"La propreté est importante pour séduire les femmes parce qu'elles aiment les hommes propres, beaux, élégants !": confortablement installé dans le fauteuil d'un salon de beauté pour une manucure, Yunes Tubadi, reconnaît qu'il aime prendre soin de lui. Comme nombre de Gabonais, riches ou pas.
Une esthéticienne lui retire à l'aide d'une pince les cuticules qui bordent ses ongles avec une précision chirurgicale. Ponçage, gommage, huile nourrissante: Yunes aura droit à tout ou presque: "surtout pas de vernis, ça c'est pour les femmes!", glisse-t-il avec le sourire, en précisant qu'il tient à rester "viril".

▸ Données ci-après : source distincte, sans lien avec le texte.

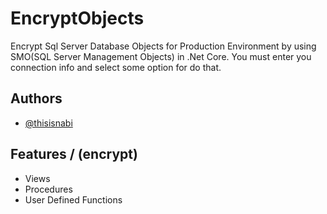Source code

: 
# EncryptObjects

Encrypt Sql Server Database Objects for Production Environment by using SMO(SQL Server Management Objects) in .Net Core.
You must enter you connection info and select some option for do that.
## Authors

- [@thisisnabi](https://www.github.com/thisisnabi)




## Features / (encrypt)

- Views
- Procedures
- User Defined Functions
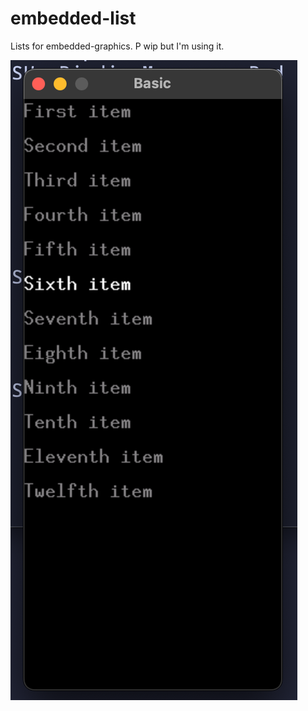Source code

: # embedded-list

Lists for embedded-graphics. P wip but I'm using it.

![Basic example](.github/assets/basic.png)
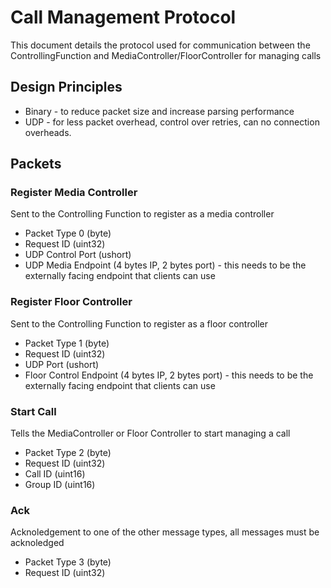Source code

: # Call Management Protocol
This document details the protocol used for communication between the ControllingFunction and MediaController/FloorController for managing calls

## Design Principles
* Binary - to reduce packet size and increase parsing performance
* UDP - for less packet overhead, control over retries, can no connection overheads.

## Packets

### Register Media Controller
Sent to the Controlling Function to register as a media controller
* Packet Type 0 (byte)
* Request ID (uint32)
* UDP Control Port (ushort)
* UDP Media Endpoint (4 bytes IP, 2 bytes port) - this needs to be the externally facing endpoint that clients can use

### Register Floor Controller
Sent to the Controlling Function to register as a floor controller
* Packet Type 1 (byte)
* Request ID (uint32)
* UDP Port (ushort)
* Floor Control Endpoint (4 bytes IP, 2 bytes port) - this needs to be the externally facing endpoint that clients can use

### Start Call
Tells the MediaController or Floor Controller to start managing a call
* Packet Type 2 (byte)
* Request ID (uint32)
* Call ID (uint16)
* Group ID (uint16)

### Ack
Acknoledgement to one of the other message types, all messages must be acknoledged
* Packet Type 3 (byte)
* Request ID (uint32)

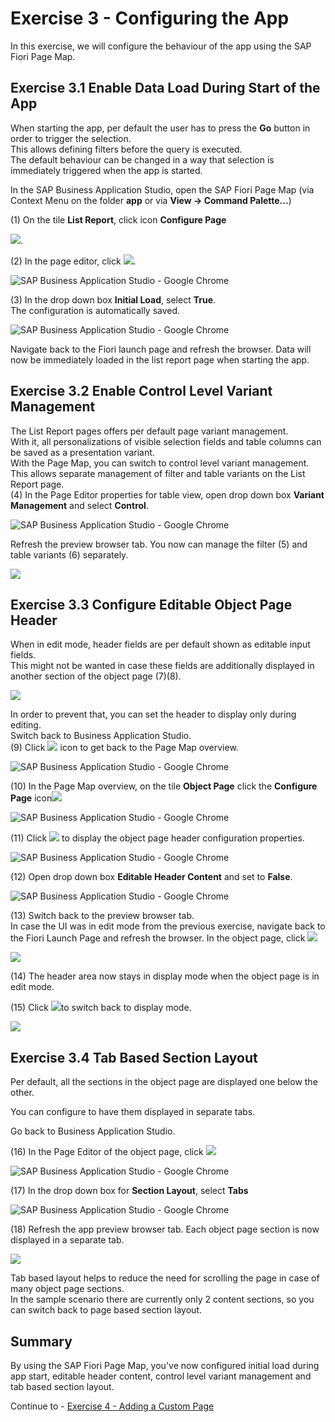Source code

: # Exercise 3 - Configuring the App

In this exercise, we will configure the behaviour of the app using the SAP Fiori Page Map.

## Exercise 3.1 Enable Data Load During Start of the App

When starting the app, per default the user has to press the
**Go** button in order to trigger the selection.\
This allows defining filters before the query is executed.\
The default behaviour can be changed in a way that selection is immediately
triggered when the app is started.

In the SAP Business Application Studio, open the SAP Fiori Page Map (via Context Menu on the folder **app** or via **View -> Command Palette...**)

(1) On the tile **List Report**, click icon **Configure
Page**

![](./images/image1.png).

(2) In the page editor, click
![](./images/image4.png).

![SAP Business Application Studio - Google
Chrome](./images/image3.png)

(3) In the drop down box **Initial Load**, select
**True**.\
The configuration is automatically saved.

![SAP Business Application Studio - Google
Chrome](./images/image5.png)

Navigate back to the Fiori launch
page and refresh the browser.
Data will now be immediately loaded in the list report page when starting the app.

## Exercise 3.2 Enable Control Level Variant Management

The List Report pages offers per default page variant management.\
With it, all personalizations of visible selection fields and table columns can be
saved as a presentation variant.\
With the Page Map, you can switch to control level variant management.
This allows separate management of filter and table variants on the List Report page.\
(4) In the Page Editor properties for table view, open drop down box **Variant Management** and select **Control**.

![SAP Business Application Studio - Google
Chrome](./images/image7.png)

Refresh the preview browser tab. You now can manage the filter (5) and table variants (6) separately.

![](./images/image9.png)

## Exercise 3.3 Configure Editable Object Page Header

When in edit mode, header fields are per default shown as editable
input fields.\
This might not be wanted in case these fields are additionally displayed in another section of the object page (7)(8).

![](./images/image10.png)

In order to prevent that, you can set the header to display only during editing.\
Switch back to Business Application Studio.\
(9) Click ![](./images/image12.png) icon to get back to the Page Map overview.

![SAP Business Application Studio - Google
Chrome](./images/image11.png)

(10) In the Page Map overview, on the tile **Object Page** click the **Configure
Page** icon![](./images/image14.png)

![SAP Business Application Studio - Google
Chrome](./images/image13.png)

(11) Click ![](./images/image16.png) to display the object page header configuration properties.

![SAP Business Application Studio - Google
Chrome](./images/image15.png)

(12) Open drop down box **Editable Header Content** and
set to **False**.

![SAP Business Application Studio - Google
Chrome](./images/image17.png)

(13) Switch back to the preview browser tab.\
In case the UI was in edit mode from the previous exercise, navigate back to the Fiori Launch Page and refresh the browser.
In the object page, click ![](./images/image20.png)

![](./images/image19.png)

(14) The header area now stays in display mode when the object page is in edit mode.

(15) Click ![](./images/image22.png)to switch back to display mode.

![](./images/image21.png)

## Exercise 3.4 Tab Based Section Layout

Per default, all the sections in the object page are displayed one
below the other.

You can configure to have them displayed in separate tabs.

Go back to Business Application Studio.

(16) In the Page Editor of the object page, click
![](./images/image24.png)

![SAP Business Application Studio - Google
Chrome](./images/image23.png)

(17) In the drop down box for **Section Layout**, select **Tabs**

![SAP Business Application Studio - Google
Chrome](./images/image25.png)

(18) Refresh the app preview browser tab. Each object page section is
now displayed in a separate tab.

![](./images/image27.png)

Tab based layout helps to reduce the need for scrolling the page in case of many object page sections.\
In the sample scenario there are currently only 2 content sections, so you can switch back to page based section layout.

## Summary

By using the SAP Fiori Page Map, you've now configured initial load during app start, editable header content, control level variant management and tab based section layout.

Continue to - [Exercise 4 - Adding a Custom Page](../ex4/README.md)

Le jeune trentenaire est un habitué du "Masculin", un institut logé dans les quartiers chics de Libreville, qui, signe des temps qui changent, est exclusivement réservé aux hommes.
"La beauté des hommes n'est plus taboue", relève Eliane Mboulou, la gérante de cet établissement ouvert il y a trois ans et qui connait une affluence grandissante. "Au début ils venaient surtout pour la coiffure, maintenant beaucoup n'hésitent plus à faire des manucures-pédicures, et certains même des soins du visage", affirme-t-elle.
C'est le cas de Paguy, la vingtaine, qui n'a pas hésité à débourser 20.000 FCFA (30 euros) pour retrouver un teint éclatant. "C'est un bon petit moment de détente", soupire le jeune homme allongé sous une serviette, le visage peinturluré de crème. "La dame est très précise, chacun de ses mouvements est très délicat, on ne sent pas la peau se faire agresser".
Parmi cette clientèle aisée, certains, comme Jonas, haut cadre de la fonction publique, confient même dépenser jusqu'à 200 euros par mois en soins et en produits cosmétiques (crèmes, produits de rasage, etc). "C'est un trait de caractère ici: chez nous, les gens font attention aux petits détails, (à comment) ils s'habillent Et puis nous vivons dans un monde moderne", se justifie-t-il.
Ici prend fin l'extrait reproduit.